### WHAT TO DO
How many lines in the listing below include the word "hello"? Answer with the number and nothing else.

### DATA TO USE
_ _ _ _
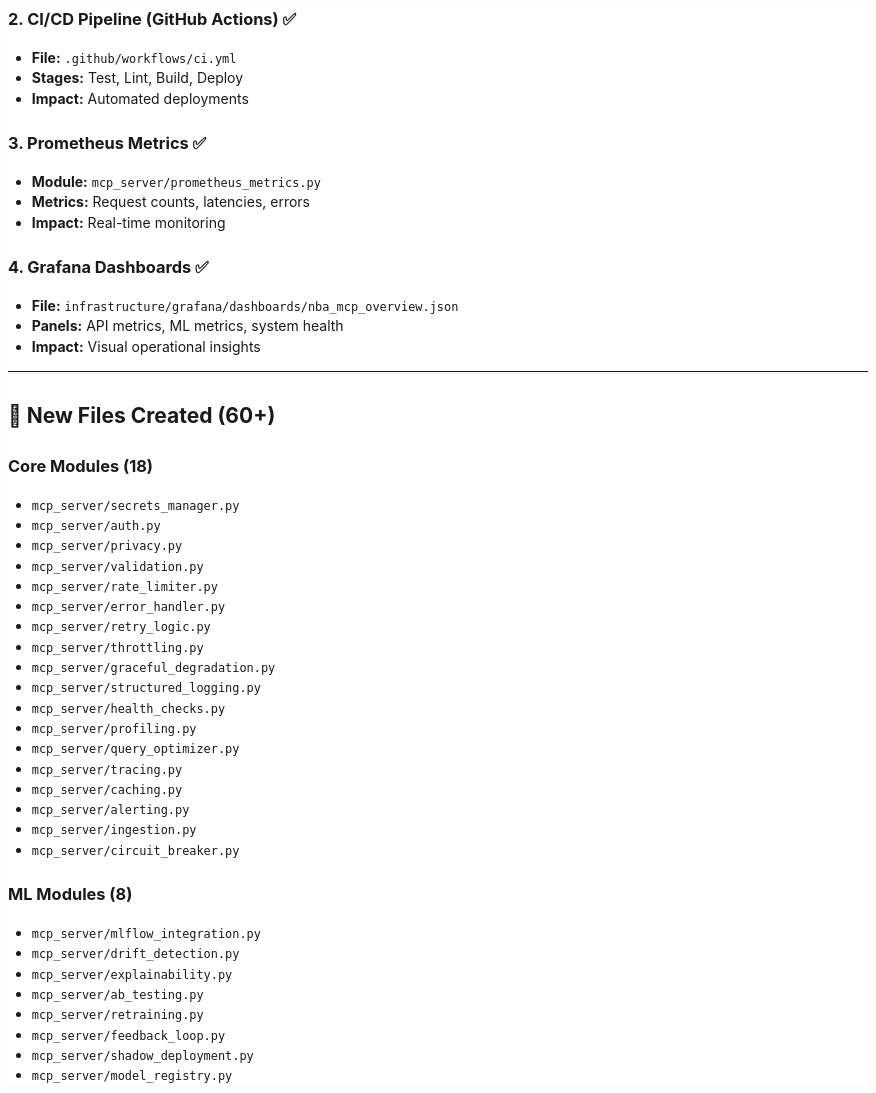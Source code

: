 ### 2. CI/CD Pipeline (GitHub Actions) ✅
- **File:** `.github/workflows/ci.yml`
- **Stages:** Test, Lint, Build, Deploy
- **Impact:** Automated deployments

### 3. Prometheus Metrics ✅
- **Module:** `mcp_server/prometheus_metrics.py`
- **Metrics:** Request counts, latencies, errors
- **Impact:** Real-time monitoring

### 4. Grafana Dashboards ✅
- **File:** `infrastructure/grafana/dashboards/nba_mcp_overview.json`
- **Panels:** API metrics, ML metrics, system health
- **Impact:** Visual operational insights

---

## 📂 New Files Created (60+)

### Core Modules (18)
- `mcp_server/secrets_manager.py`
- `mcp_server/auth.py`
- `mcp_server/privacy.py`
- `mcp_server/validation.py`
- `mcp_server/rate_limiter.py`
- `mcp_server/error_handler.py`
- `mcp_server/retry_logic.py`
- `mcp_server/throttling.py`
- `mcp_server/graceful_degradation.py`
- `mcp_server/structured_logging.py`
- `mcp_server/health_checks.py`
- `mcp_server/profiling.py`
- `mcp_server/query_optimizer.py`
- `mcp_server/tracing.py`
- `mcp_server/caching.py`
- `mcp_server/alerting.py`
- `mcp_server/ingestion.py`
- `mcp_server/circuit_breaker.py`

### ML Modules (8)
- `mcp_server/mlflow_integration.py`
- `mcp_server/drift_detection.py`
- `mcp_server/explainability.py`
- `mcp_server/ab_testing.py`
- `mcp_server/retraining.py`
- `mcp_server/feedback_loop.py`
- `mcp_server/shadow_deployment.py`
- `mcp_server/model_registry.py`

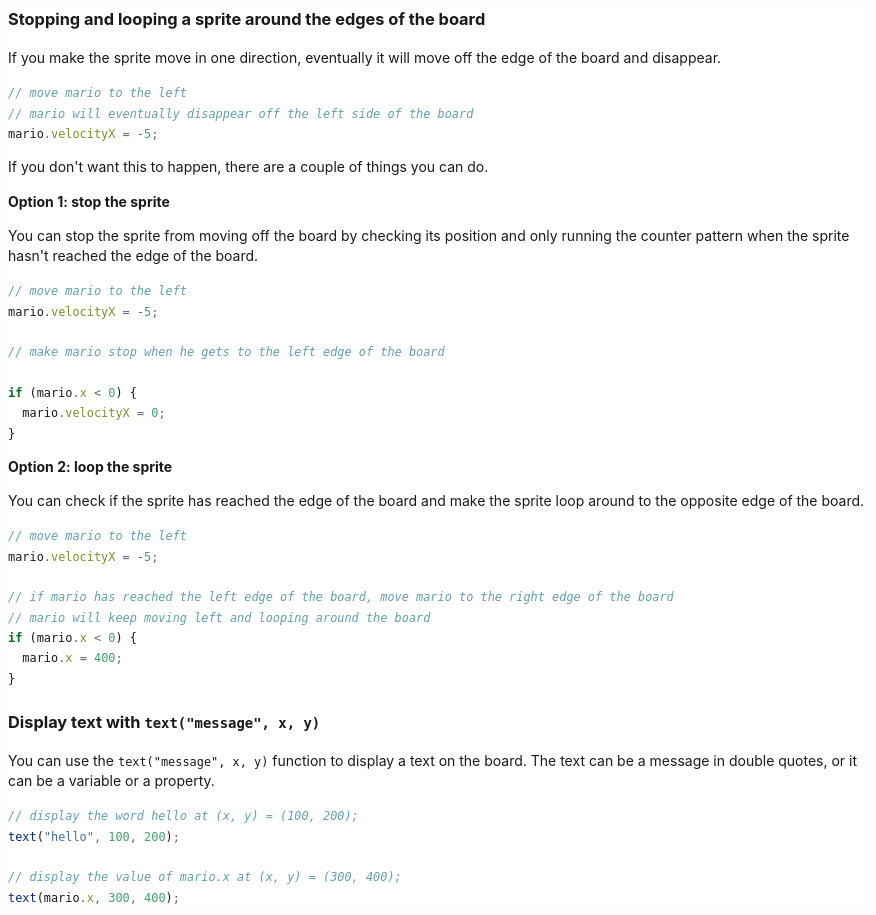 ### Stopping and looping a sprite around the edges of the board

If you make the sprite move in one direction, eventually it will move off the edge of the board and disappear.

```js
// move mario to the left
// mario will eventually disappear off the left side of the board
mario.velocityX = -5;
```

If you don't want this to happen, there are a couple of things you can do.

**Option 1: stop the sprite**

You can stop the sprite from moving off the board by checking its position and only running the counter pattern when the sprite hasn't reached the edge of the board.

```js
// move mario to the left
mario.velocityX = -5;

// make mario stop when he gets to the left edge of the board

if (mario.x < 0) {
  mario.velocityX = 0;
}
```

**Option 2: loop the sprite**

You can check if the sprite has reached the edge of the board and make the sprite loop around to the opposite edge of the board.

```js
// move mario to the left
mario.velocityX = -5;

// if mario has reached the left edge of the board, move mario to the right edge of the board
// mario will keep moving left and looping around the board
if (mario.x < 0) {
  mario.x = 400;
}
```

### Display text with `text("message", x, y)`

You can use the `text("message", x, y)` function to display a text on the board. The text can be a message in double quotes, or it can be a variable or a property.

```js
// display the word hello at (x, y) = (100, 200);
text("hello", 100, 200);

// display the value of mario.x at (x, y) = (300, 400);
text(mario.x, 300, 400);
```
_ _ _ _
### EXPECTED OUTPUT
2